[Start of section]
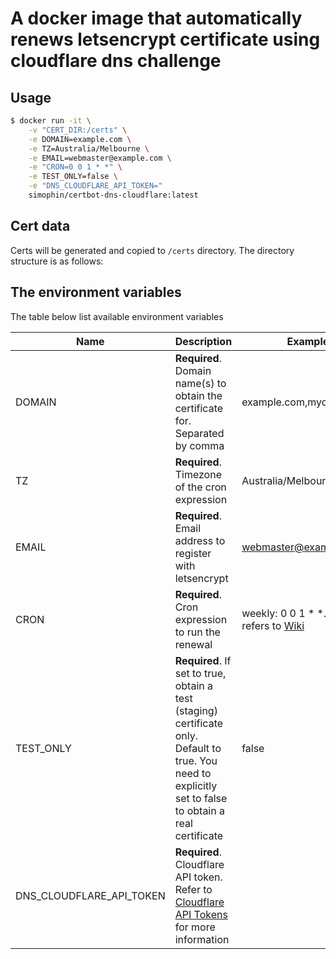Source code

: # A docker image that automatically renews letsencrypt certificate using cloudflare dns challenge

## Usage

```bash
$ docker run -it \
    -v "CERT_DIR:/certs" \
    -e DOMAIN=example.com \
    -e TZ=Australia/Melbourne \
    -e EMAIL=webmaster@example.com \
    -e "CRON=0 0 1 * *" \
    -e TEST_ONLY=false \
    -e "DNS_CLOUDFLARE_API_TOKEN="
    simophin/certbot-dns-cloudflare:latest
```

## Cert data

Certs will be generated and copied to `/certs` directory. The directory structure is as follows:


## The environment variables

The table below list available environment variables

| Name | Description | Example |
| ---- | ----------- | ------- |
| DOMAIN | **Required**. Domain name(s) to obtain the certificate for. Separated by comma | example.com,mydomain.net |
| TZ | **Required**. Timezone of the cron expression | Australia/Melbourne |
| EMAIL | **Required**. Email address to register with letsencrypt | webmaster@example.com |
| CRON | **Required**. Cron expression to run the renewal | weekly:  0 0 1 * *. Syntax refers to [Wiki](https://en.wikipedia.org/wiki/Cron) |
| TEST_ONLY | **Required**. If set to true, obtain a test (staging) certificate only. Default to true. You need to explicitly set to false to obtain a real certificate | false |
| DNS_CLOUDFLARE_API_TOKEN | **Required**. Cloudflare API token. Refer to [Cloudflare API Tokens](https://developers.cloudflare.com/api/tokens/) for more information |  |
[End of section]
[Start of section]
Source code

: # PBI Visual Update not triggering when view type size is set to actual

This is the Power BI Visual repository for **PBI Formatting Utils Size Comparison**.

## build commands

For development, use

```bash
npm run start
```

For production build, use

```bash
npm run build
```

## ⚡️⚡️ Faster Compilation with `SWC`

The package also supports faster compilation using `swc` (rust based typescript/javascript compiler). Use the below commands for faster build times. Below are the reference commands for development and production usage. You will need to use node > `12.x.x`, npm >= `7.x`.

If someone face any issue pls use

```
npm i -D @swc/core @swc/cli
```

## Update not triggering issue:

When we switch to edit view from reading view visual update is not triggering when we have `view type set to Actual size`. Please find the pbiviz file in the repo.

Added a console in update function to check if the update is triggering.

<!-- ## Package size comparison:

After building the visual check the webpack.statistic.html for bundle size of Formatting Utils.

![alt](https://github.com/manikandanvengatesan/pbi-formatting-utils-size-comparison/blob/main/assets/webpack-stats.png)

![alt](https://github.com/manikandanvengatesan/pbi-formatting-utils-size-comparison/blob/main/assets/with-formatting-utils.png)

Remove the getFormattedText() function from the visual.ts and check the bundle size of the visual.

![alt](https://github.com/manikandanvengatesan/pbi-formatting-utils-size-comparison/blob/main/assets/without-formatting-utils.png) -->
[End of section]
(Directions for this task): Every line that holds the string "check" must be copied from the records above.

(Result below):
Added a console in update function to check if the update is triggering.
After building the visual check the webpack.statistic.html for bundle size of Formatting Utils.
Remove the getFormattedText() function from the visual.ts and check the bundle size of the visual.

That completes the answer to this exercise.